PostgreSQL doesn't support the UNSIGNED attribute, but it an be enforced by using the CHECK constraint.

As in example, the user_roles table in MySQL:

CREATE TABLE users_roles (
  uid int(10) unsigned NOT NULL default '0',
  rid int(10) unsigned NOT NULL default '0',
  PRIMARY KEY (uid, rid)
)

Is defined like this in PostgreSQL:

CREATE TABLE users_roles (
  uid integer NOT NULL default '0',
  rid integer NOT NULL default '0',
  PRIMARY KEY (uid, rid)
)

However, the correct way would be like this:

CREATE TABLE users_roles (
  uid integer NOT NULL default 0,
  rid integer NOT NULL default 0,
  PRIMARY KEY (uid, rid),
  CHECK (uid>=0),
  CHECK (rid>=0)
)

Otherwise, negative values could be inserted in pgsql databases. I think this method could also be of interest for contrib modules.

Also, I'm using numeric constants to define the defaults here. Not sure why the .pgsql schema delimits such constants between single quotes.

Comments

sammys’s picture

I believe in this case it would be better to use a column constraint rather than two table constraints. So the suggestion below becomes:

CREATE TABLE users_roles (
  uid integer NOT NULL default 0 CHECK (uid >= 0),
  rid integer NOT NULL default 0 CHECK (rid >= 0),
  PRIMARY KEY (uid, rid)
)

Alternatively, we can put one single table constraint:

CHECK (uid >= 0 AND rid >= 0)

I believe the second option won't give us a specific error message. IMHO, the first option and the options given in earlier posts are both acceptable.

I post this out to everyone so anyone with a comment can pipe in. Are there any other reasons to prefer one over the other?

--
Sammy Spets
Synerger Pty Ltd
http://www.synerger.com

sammys’s picture

One other advantage to using column constraints instead of table constraints in pgsql is the constraints become named according to

_ rather than being $1, $2, ... , $n
markus_petrux’s picture

Yeah, column contraints seem nicer and maybe easier to maintain (closer to the column itself). Though, I believe PostgreSQL treats them the same (when a constraint affects just one column). If would be nice someone with experience here...

For what it worths, here's the reference (2 versions):
http://www.postgresql.org/docs/8.1/static/sql-createtable.html
http://www.postgresql.org/docs/7.3/static/sql-createtable.html

As per contraint names, it seems that, if not explicitly set, PostgreSQL will generate one.

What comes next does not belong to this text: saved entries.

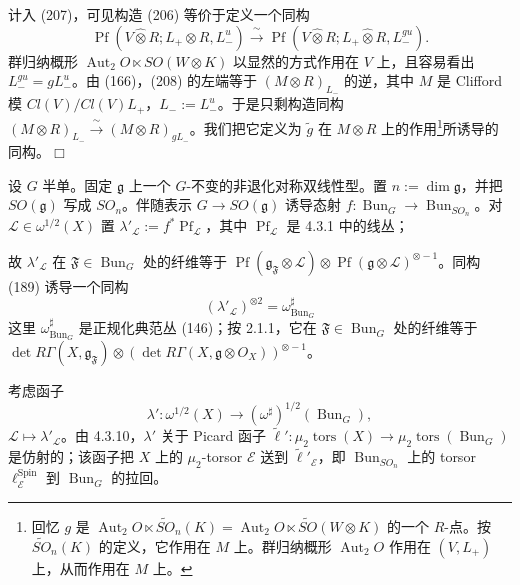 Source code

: 计入 (207)，可见构造 (206) 等价于定义一个同构
\begin{equation}\tag{208}
\operatorname{Pf}(V\hat\otimes R;L_{+}\hat\otimes R,L^{u}_{-})\xrightarrow{\ \sim\ }\operatorname{Pf}(V\hat\otimes R;L_{+}\hat\otimes R,L^{gu}_{-}).
\end{equation}
群归纳概形 $\operatorname{Aut}_{2}O\ltimes SO(W\otimes K)$ 以显然的方式作用在 $V$ 上，且容易看出 $L^{gu}_{-}=gL^{u}_{-}$。由 (166)，(208) 的左端等于 $(M\otimes R)_{L_{-}}$ 的逆，其中 $M$ 是 Clifford 模 $Cl(V)/Cl(V)L_{+}$，$L_{-}:=L^{u}_{-}$。于是只剩构造同构 $(M\otimes R)_{L_{-}}\xrightarrow{\ \sim\ }(M\otimes R)_{gL_{-}}$。我们把它定义为 $\tilde{g}$ 在 $M\otimes R$ 上的作用\footnote{回忆 $g$ 是 $\operatorname{Aut}_{2}O\ltimes\tilde{SO}_{n}(K)=\operatorname{Aut}_{2}O\ltimes\tilde{SO}(W\otimes K)$ 的一个 $R$-点。按 $\tilde{SO}_{n}(K)$ 的定义，它作用在 $M$ 上。群归纳概形 $\operatorname{Aut}_{2}O$ 作用在 $(V,L_{+})$ 上，从而作用在 $M$ 上。}所诱导的同构。\hfill$\Box$


 设 $G$ 半单。固定 $\mathfrak{g}$ 上一个 $G$-不变的非退化对称双线性型。置 $n:=\dim\mathfrak{g}$，并把 $SO(\mathfrak{g})$ 写成 $SO_{n}$。伴随表示 $G\to SO(\mathfrak{g})$ 诱导态射 $f:\operatorname{Bun}_{G}\to\operatorname{Bun}_{SO_{n}}$。对 $\mathcal{L}\in\omega^{1/2}(X)$ 置 $\lambda'_{\mathcal{L}}:=f^{*}\operatorname{Pf}_{\mathcal{L}}$，其中 $\operatorname{Pf}_{\mathcal{L}}$ 是 4.3.1 中的线丛；


故 $\lambda'_{\mathcal{L}}$ 在 $\mathfrak{F}\in\operatorname{Bun}_{G}$ 处的纤维等于 $\operatorname{Pf}(\mathfrak{g}_{\mathfrak{F}}\otimes\mathcal{L})\otimes\operatorname{Pf}(\mathfrak{g}\otimes\mathcal{L})^{\otimes-1}$。同构 (189) 诱导一个同构
\begin{equation}\tag{209}
(\lambda'_{\mathcal{L}})^{\otimes 2}=\omega^{\sharp}_{\operatorname{Bun}_{G}}
\end{equation}
这里 $\omega^{\sharp}_{\operatorname{Bun}_{G}}$ 是正规化典范丛 (146)；按 2.1.1，它在 $\mathfrak{F}\in\operatorname{Bun}_{G}$ 处的纤维等于 $\det R\Gamma(X,\mathfrak{g}_{\mathfrak{F}})\otimes(\det R\Gamma(X,\mathfrak{g}\otimes O_{X}))^{\otimes-1}$。

 考虑函子
\begin{equation}\tag{210}
\lambda':\omega^{1/2}(X)\to(\omega^{\sharp})^{1/2}(\operatorname{Bun}_{G}),
\end{equation}
$\mathcal{L}\mapsto\lambda'_{\mathcal{L}}$。由 4.3.10，$\lambda'$ 关于 Picard 函子 $\tilde\ell':\mu_{2}\operatorname{tors}(X)\to\mu_{2}\operatorname{tors}(\operatorname{Bun}_{G})$ 是仿射的；该函子把 $X$ 上的 $\mu_{2}$-torsor $\mathcal{E}$ 送到 $\tilde\ell'_{\mathcal{E}}$，即 $\operatorname{Bun}_{SO_{n}}$ 上的 torsor $\ell^{\operatorname{Spin}}_{\mathcal{E}}$ 到 $\operatorname{Bun}_{G}$ 的拉回。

How? seems to be undocumented. So, if that's needed I would simply explicitly define the constraint name. :-)

Cvbge’s picture

Hi,

IIRC it'd be the best if we named the constraint explicitely, and in the update scripts didn't use prefixes on the name, i.e. e.g. (update script)

CREATE TABLE {users_roles} (
  uid integer NOT NULL default 0 CONSTRAINT users_roles_uid_chk CHECK (uid >= 0),
...

That is because we want to know the name and we want it to work both with "normal" and "schema" based db_prefix...

sammys’s picture

We have two options for PostgreSQL. One is to create an unsigned integer type for the entire database, though that breaks SQL:2003. The other is to simply add a constraint to the field. Either/or. Adding the type will need to be system wide.

sammys’s picture

Ok... progress has been made on this front for 4.8+ and I thought I better let the world know. I've created some unsigned types that will be included in the system as of 4.8. I've considered backporting the changes, but it'll make a very big mess if 4.7 modules supporting the new types are used on an older version of core. So, from 4.8 onwards it is.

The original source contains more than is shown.